Czego więcej trzeba?
Audi RS 5 Coupe
Coupe to najpiękniejsza odmiana nadwoziowa, w jakiej może wystąpić samochód. Audi RS 5 Coupe jest technicznie identyczne z opisywanym tu już Audi RS 4 Avant. Tamten samochód uznałem za niemalże szczyt marzeń (bo uwielbiam nadwozie kombi), ale RS 5 Coupe ma własne argumenty nie do odparcia.
Jeśli chodzi o dynamikę, jest identyczne jak RS 4. To znaczy fenomenalne. Nieprawdopodobny silnik, fantastyczna skrzynia biegów, genialny układ kierowniczy, znakomity układ hamulcowy, przeniesienie napędu na najwyższym poziomie.
Podobnie (a może i ciut gorzej) jest z komfortem jazdy.
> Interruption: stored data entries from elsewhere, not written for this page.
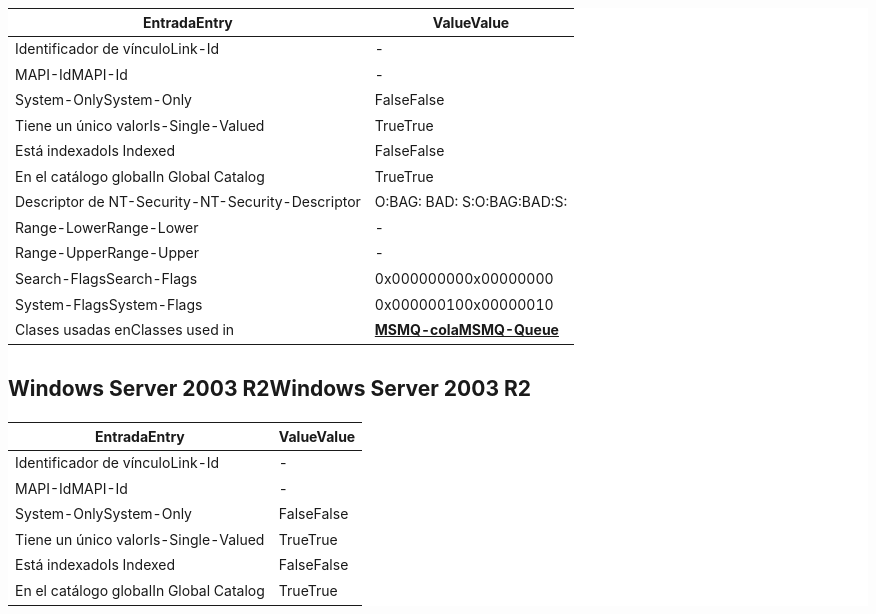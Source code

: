 

| <span data-ttu-id="5e50a-153">Entrada</span><span class="sxs-lookup"><span data-stu-id="5e50a-153">Entry</span></span> | <span data-ttu-id="5e50a-154">Value</span><span class="sxs-lookup"><span data-stu-id="5e50a-154">Value</span></span> |
|------------------------|----------------------------------------------|
| <span data-ttu-id="5e50a-155">Identificador de vínculo</span><span class="sxs-lookup"><span data-stu-id="5e50a-155">Link-Id</span></span>                | \-                                           |
| <span data-ttu-id="5e50a-156">MAPI-Id</span><span class="sxs-lookup"><span data-stu-id="5e50a-156">MAPI-Id</span></span>                | \-                                           |
| <span data-ttu-id="5e50a-157">System-Only</span><span class="sxs-lookup"><span data-stu-id="5e50a-157">System-Only</span></span>            | <span data-ttu-id="5e50a-158">False</span><span class="sxs-lookup"><span data-stu-id="5e50a-158">False</span></span>                                        |
| <span data-ttu-id="5e50a-159">Tiene un único valor</span><span class="sxs-lookup"><span data-stu-id="5e50a-159">Is-Single-Valued</span></span>       | <span data-ttu-id="5e50a-160">True</span><span class="sxs-lookup"><span data-stu-id="5e50a-160">True</span></span>                                         |
| <span data-ttu-id="5e50a-161">Está indexado</span><span class="sxs-lookup"><span data-stu-id="5e50a-161">Is Indexed</span></span>             | <span data-ttu-id="5e50a-162">False</span><span class="sxs-lookup"><span data-stu-id="5e50a-162">False</span></span>                                        |
| <span data-ttu-id="5e50a-163">En el catálogo global</span><span class="sxs-lookup"><span data-stu-id="5e50a-163">In Global Catalog</span></span>      | <span data-ttu-id="5e50a-164">True</span><span class="sxs-lookup"><span data-stu-id="5e50a-164">True</span></span>                                         |
| <span data-ttu-id="5e50a-165">Descriptor de NT-Security-</span><span class="sxs-lookup"><span data-stu-id="5e50a-165">NT-Security-Descriptor</span></span> | <span data-ttu-id="5e50a-166">O:BAG: BAD: S:</span><span class="sxs-lookup"><span data-stu-id="5e50a-166">O:BAG:BAD:S:</span></span>                                 |
| <span data-ttu-id="5e50a-167">Range-Lower</span><span class="sxs-lookup"><span data-stu-id="5e50a-167">Range-Lower</span></span>            | \-                                           |
| <span data-ttu-id="5e50a-168">Range-Upper</span><span class="sxs-lookup"><span data-stu-id="5e50a-168">Range-Upper</span></span>            | \-                                           |
| <span data-ttu-id="5e50a-169">Search-Flags</span><span class="sxs-lookup"><span data-stu-id="5e50a-169">Search-Flags</span></span>           | <span data-ttu-id="5e50a-170">0x00000000</span><span class="sxs-lookup"><span data-stu-id="5e50a-170">0x00000000</span></span>                                   |
| <span data-ttu-id="5e50a-171">System-Flags</span><span class="sxs-lookup"><span data-stu-id="5e50a-171">System-Flags</span></span>           | <span data-ttu-id="5e50a-172">0x00000010</span><span class="sxs-lookup"><span data-stu-id="5e50a-172">0x00000010</span></span>                                   |
| <span data-ttu-id="5e50a-173">Clases usadas en</span><span class="sxs-lookup"><span data-stu-id="5e50a-173">Classes used in</span></span>        | [<span data-ttu-id="5e50a-174">**MSMQ-cola**</span><span class="sxs-lookup"><span data-stu-id="5e50a-174">**MSMQ-Queue**</span></span>](c-msmqqueue.md)<br/> |



## <a name="windows-server-2003-r2"></a><span data-ttu-id="5e50a-175">Windows Server 2003 R2</span><span class="sxs-lookup"><span data-stu-id="5e50a-175">Windows Server 2003 R2</span></span>



| <span data-ttu-id="5e50a-176">Entrada</span><span class="sxs-lookup"><span data-stu-id="5e50a-176">Entry</span></span> | <span data-ttu-id="5e50a-177">Value</span><span class="sxs-lookup"><span data-stu-id="5e50a-177">Value</span></span> |
|------------------------|----------------------------------------------|
| <span data-ttu-id="5e50a-178">Identificador de vínculo</span><span class="sxs-lookup"><span data-stu-id="5e50a-178">Link-Id</span></span>                | \-                                           |
| <span data-ttu-id="5e50a-179">MAPI-Id</span><span class="sxs-lookup"><span data-stu-id="5e50a-179">MAPI-Id</span></span>                | \-                                           |
| <span data-ttu-id="5e50a-180">System-Only</span><span class="sxs-lookup"><span data-stu-id="5e50a-180">System-Only</span></span>            | <span data-ttu-id="5e50a-181">False</span><span class="sxs-lookup"><span data-stu-id="5e50a-181">False</span></span>                                        |
| <span data-ttu-id="5e50a-182">Tiene un único valor</span><span class="sxs-lookup"><span data-stu-id="5e50a-182">Is-Single-Valued</span></span>       | <span data-ttu-id="5e50a-183">True</span><span class="sxs-lookup"><span data-stu-id="5e50a-183">True</span></span>                                         |
| <span data-ttu-id="5e50a-184">Está indexado</span><span class="sxs-lookup"><span data-stu-id="5e50a-184">Is Indexed</span></span>             | <span data-ttu-id="5e50a-185">False</span><span class="sxs-lookup"><span data-stu-id="5e50a-185">False</span></span>                                        |
| <span data-ttu-id="5e50a-186">En el catálogo global</span><span class="sxs-lookup"><span data-stu-id="5e50a-186">In Global Catalog</span></span>      | <span data-ttu-id="5e50a-187">True</span><span class="sxs-lookup"><span data-stu-id="5e50a-187">True</span></span>                                         |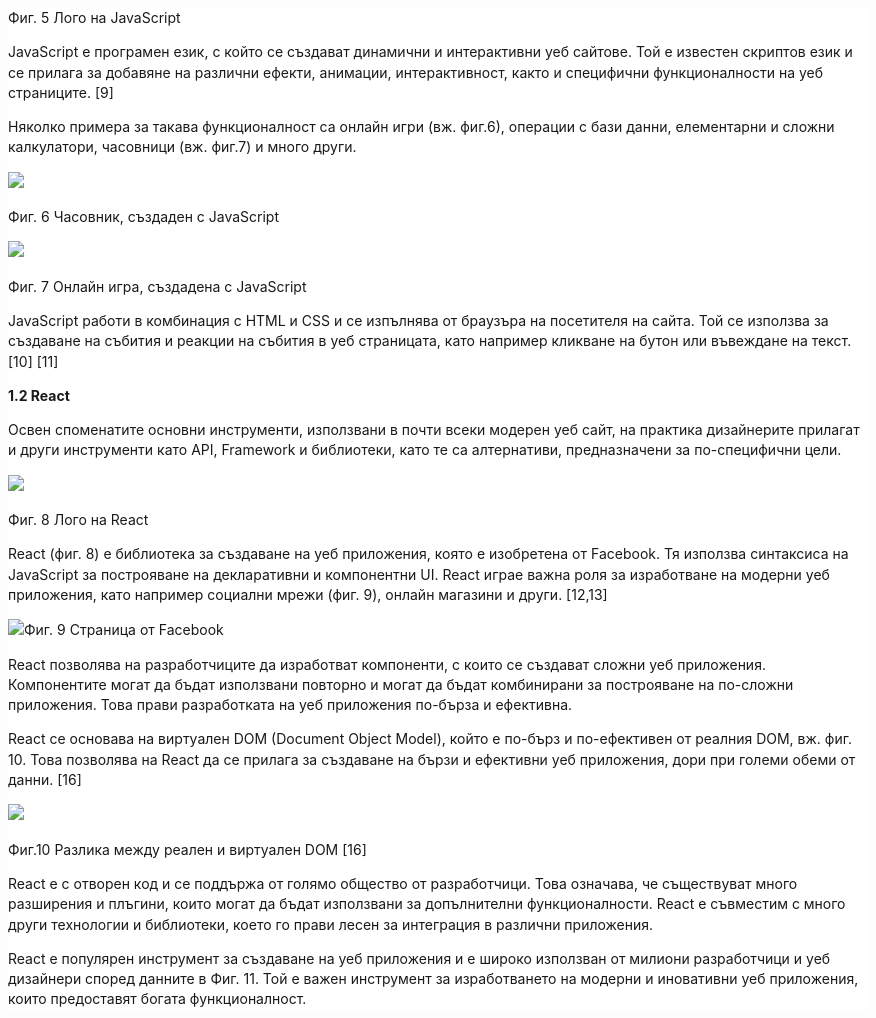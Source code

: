 Фиг. 5 Лого на JavaScript

JavaScript е програмен език, с който се създават динамични и интерактивни уеб сайтове. Той е известен скриптов език и се прилага за добавяне на различни ефекти, анимации, интерактивност, както и специфични функционалности на уеб страниците. [9]

Няколко примера за такава функционалност са онлайн игри (вж. фиг.6), операции с бази данни, елементарни и сложни калкулатори, часовници (вж. фиг.7) и много други.

![](Aspose.Words.19bf6468-9943-46d4-8572-065cf154b7fe.009.jpeg)

Фиг. 6 Часовник, създаден с JavaScript 

![](Aspose.Words.19bf6468-9943-46d4-8572-065cf154b7fe.010.jpeg)

Фиг. 7 Онлайн игра, създадена с JavaScript 

JavaScript работи в комбинация с HTML и CSS и се изпълнява от браузъра на посетителя на сайта. Той се използва за създаване на събития и реакции на събития в уеб страницата, като например кликване на бутон или въвеждане на текст. [10] [11]

**1.2 React**

Освен споменатите основни инструменти, използвани в почти всеки модерен уеб сайт, на практика дизайнерите прилагат и други инструменти като API, Framework и библиотеки, като те са алтернативи, предназначени за по-специфични цели. 

![](Aspose.Words.19bf6468-9943-46d4-8572-065cf154b7fe.011.jpeg)

Фиг. 8 Лого на React

React (фиг. 8) е библиотека за създаване на уеб приложения, която е изобретена от Facebook. Тя използва синтаксиса на JavaScript за построяване на декларативни и компонентни UI. React играе важна роля за изработване на модерни уеб приложения, като например социални мрежи (фиг. 9), онлайн магазини и други. [12,13]

![](Aspose.Words.19bf6468-9943-46d4-8572-065cf154b7fe.012.jpeg)Фиг. 9 Страница от Facebook

React позволява на разработчиците да изработват компоненти, с които се създават сложни уеб приложения. Компонентите могат да бъдат използвани повторно и могат да бъдат комбинирани за построяване на по-сложни приложения. Това прави разработката на уеб приложения по-бърза и ефективна.  

React се основава на виртуален DOM (Document Object Model), който е по-бърз и по-ефективен от реалния DOM, вж. фиг. 10. Това позволява на React да се прилага за създаване на бързи и ефективни уеб приложения, дори при големи обеми от данни. [16]

![](Aspose.Words.19bf6468-9943-46d4-8572-065cf154b7fe.013.jpeg)

Фиг.10 Разлика между реален и виртуален DOM [16]

React е с отворен код и се поддържа от голямо общество от разработчици. Това означава, че съществуват много разширения и плъгини, които могат да бъдат използвани за допълнителни функционалности. React е съвместим с много други технологии и библиотеки, което го прави лесен за интеграция в различни приложения.

React е популярен инструмент за създаване на уеб приложения и е широко използван от милиони разработчици и уеб дизайнери според данните в Фиг. 11. Той е важен инструмент за изработването на модерни и иновативни уеб приложения, които предоставят богата функционалност.


[^1]: Е-магазинът е онлайн платформа за пазаруване, където потребителите могат да избират и купуват продукти през интернет, предлагайки удобство и гъвкавост при пазаруването.
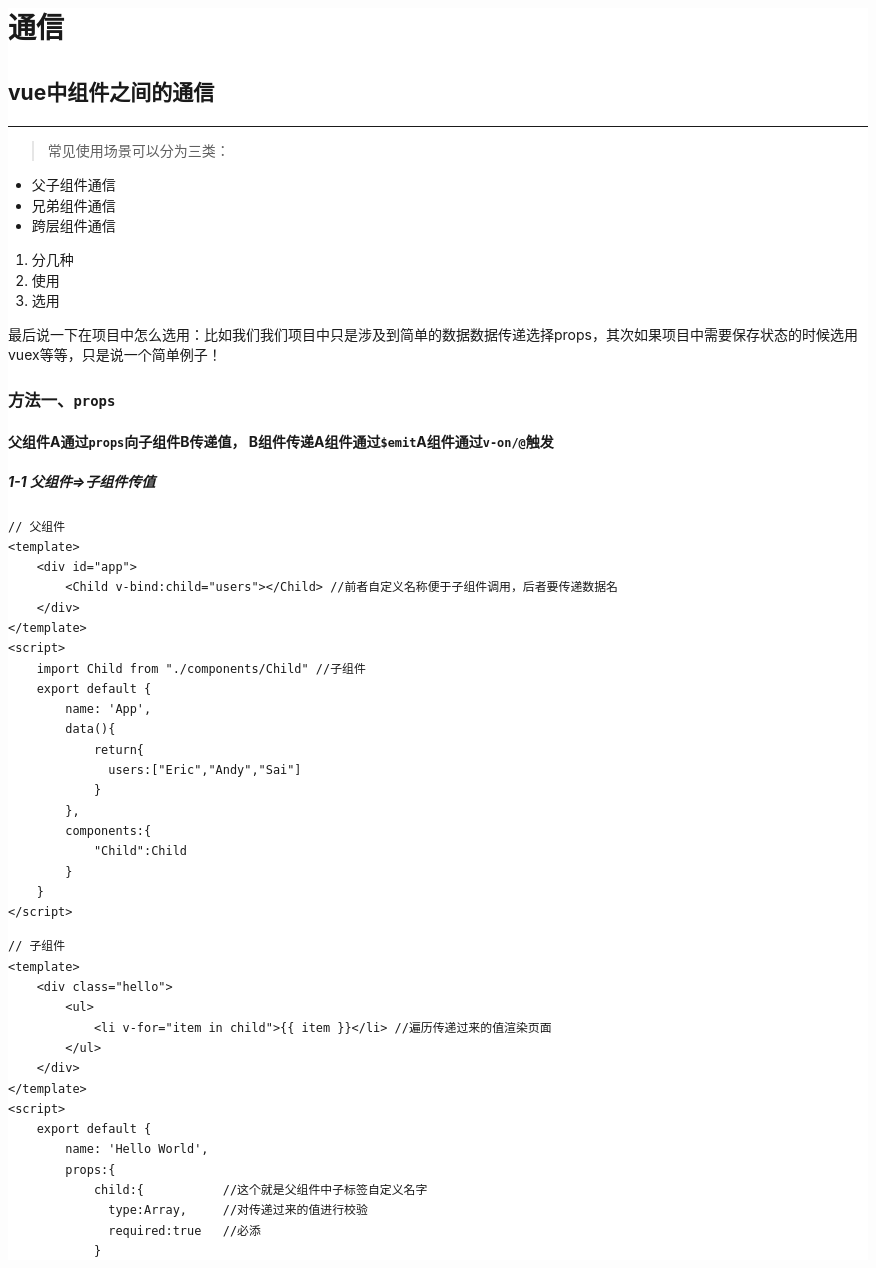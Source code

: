 # 通信

## vue中组件之间的通信

---

> 常见使用场景可以分为三类：

* 父子组件通信
* 兄弟组件通信
* 跨层组件通信

1. 分几种
2. 使用
3. 选用

最后说一下在项目中怎么选用：比如我们我们项目中只是涉及到简单的数据数据传递选择props，其次如果项目中需要保存状态的时候选用vuex等等，只是说一个简单例子！

### 方法一、`props`

#### 父组件A通过`props`向子组件B传递值， B组件传递A组件通过`$emit`A组件通过`v-on/@`触发

##### 1-1 父组件=>子组件传值

```vue
// 父组件
<template>
    <div id="app">
        <Child v-bind:child="users"></Child> //前者自定义名称便于子组件调用，后者要传递数据名
    </div>
</template>
<script>
    import Child from "./components/Child" //子组件
    export default {
        name: 'App',
        data(){
            return{
              users:["Eric","Andy","Sai"]
            }
        },
        components:{
            "Child":Child
        }
    }
</script>
```

```vue
// 子组件
<template>
    <div class="hello">
        <ul>
            <li v-for="item in child">{{ item }}</li> //遍历传递过来的值渲染页面
        </ul>
    </div>
</template>
<script>
    export default {
        name: 'Hello World',
        props:{
            child:{           //这个就是父组件中子标签自定义名字
              type:Array,     //对传递过来的值进行校验
              required:true   //必添
            }
```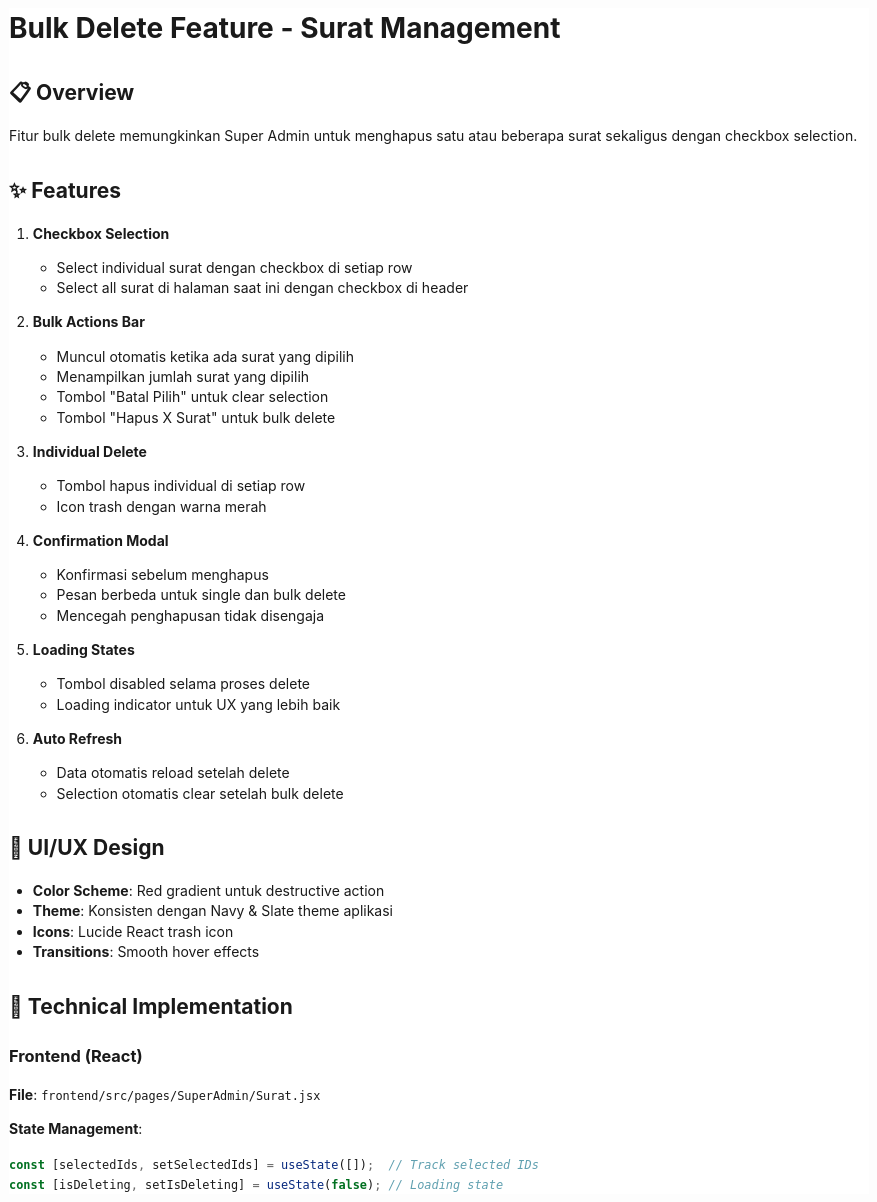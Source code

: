 # Bulk Delete Feature - Surat Management

## 📋 Overview
Fitur bulk delete memungkinkan Super Admin untuk menghapus satu atau beberapa surat sekaligus dengan checkbox selection.

## ✨ Features
1. **Checkbox Selection**
   - Select individual surat dengan checkbox di setiap row
   - Select all surat di halaman saat ini dengan checkbox di header

2. **Bulk Actions Bar**
   - Muncul otomatis ketika ada surat yang dipilih
   - Menampilkan jumlah surat yang dipilih
   - Tombol "Batal Pilih" untuk clear selection
   - Tombol "Hapus X Surat" untuk bulk delete

3. **Individual Delete**
   - Tombol hapus individual di setiap row
   - Icon trash dengan warna merah

4. **Confirmation Modal**
   - Konfirmasi sebelum menghapus
   - Pesan berbeda untuk single dan bulk delete
   - Mencegah penghapusan tidak disengaja

5. **Loading States**
   - Tombol disabled selama proses delete
   - Loading indicator untuk UX yang lebih baik

6. **Auto Refresh**
   - Data otomatis reload setelah delete
   - Selection otomatis clear setelah bulk delete

## 🎨 UI/UX Design
- **Color Scheme**: Red gradient untuk destructive action
- **Theme**: Konsisten dengan Navy & Slate theme aplikasi
- **Icons**: Lucide React trash icon
- **Transitions**: Smooth hover effects

## 🔧 Technical Implementation

### Frontend (React)
**File**: `frontend/src/pages/SuperAdmin/Surat.jsx`

**State Management**:
```jsx
const [selectedIds, setSelectedIds] = useState([]);  // Track selected IDs
const [isDeleting, setIsDeleting] = useState(false); // Loading state
```
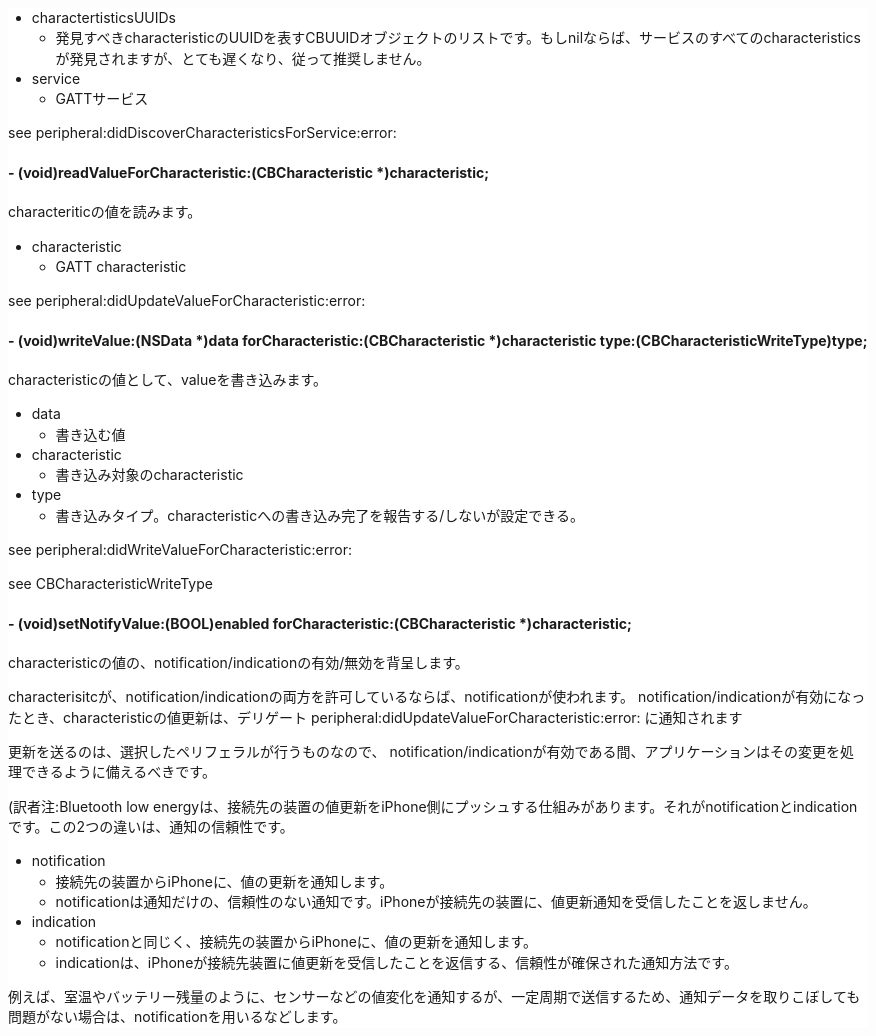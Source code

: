 - charactertisticsUUIDs
	- 発見すべきcharacteristicのUUIDを表すCBUUIDオブジェクトのリストです。もしnilならば、サービスのすべてのcharacteristicsが発見されますが、とても遅くなり、従って推奨しません。
- service
	- GATTサービス
	
see						peripheral:didDiscoverCharacteristicsForService:error:

#### - (void)readValueForCharacteristic:(CBCharacteristic *)characteristic;
characteriticの値を読みます。

- characteristic
	- GATT characteristic
	
see					peripheral:didUpdateValueForCharacteristic:error:

#### - (void)writeValue:(NSData *)data forCharacteristic:(CBCharacteristic *)characteristic type:(CBCharacteristicWriteType)type;
characteristicの値として、valueを書き込みます。

- data
	- 書き込む値
- characteristic
	- 	書き込み対象のcharacteristic
- type
	- 書き込みタイプ。characteristicへの書き込み完了を報告する/しないが設定できる。
	
see					peripheral:didWriteValueForCharacteristic:error:
 
see					CBCharacteristicWriteType

#### - (void)setNotifyValue:(BOOL)enabled forCharacteristic:(CBCharacteristic *)characteristic;
characteristicの値の、notification/indicationの有効/無効を背呈します。

characterisitcが、notification/indicationの両方を許可しているならば、notificationが使われます。
notification/indicationが有効になったとき、characteristicの値更新は、デリゲート
peripheral:didUpdateValueForCharacteristic:error: 
に通知されます

更新を送るのは、選択したペリフェラルが行うものなので、
notification/indicationが有効である間、アプリケーションはその変更を処理できるように備えるべきです。

(訳者注:Bluetooth low energyは、接続先の装置の値更新をiPhone側にプッシュする仕組みがあります。それがnotificationとindicationです。この2つの違いは、通知の信頼性です。

- notification
	- 接続先の装置からiPhoneに、値の更新を通知します。
	- notificationは通知だけの、信頼性のない通知です。iPhoneが接続先の装置に、値更新通知を受信したことを返しません。
- indication
	- notificationと同じく、接続先の装置からiPhoneに、値の更新を通知します。
	- indicationは、iPhoneが接続先装置に値更新を受信したことを返信する、信頼性が確保された通知方法です。
	
例えば、室温やバッテリー残量のように、センサーなどの値変化を通知するが、一定周期で送信するため、通知データを取りこぼしても問題がない場合は、notificationを用いるなどします。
On gdzieś tam musi być ten komfort, boć to w końcu luksusowa marka i luksusowe auto. Ale dopatrzeć się go trudno. Fotele są bardzo dobre, akustyka dopracowana (czyli to, co słyszeć miło, jest dostępne i podkreślane; to, czego słyszeć nie chcemy, zminimalizowano), ergonomia bajeczna, obsługa nie tylko prosta i intuicyjna, ale wręcz sprawia przyjemność.
Tyle że resory wykonano tu z betonu. Do codziennej jazdy auto się nadaje, ale pod warunkiem stworzenia sobie mapy dróg i ulic zakazanych (tam, gdzie są progi czy wyboje/dziury, wjeżdżać po prostu nie należy). Ale na wszystkich innych drogach jazda będzie czystą frajdą.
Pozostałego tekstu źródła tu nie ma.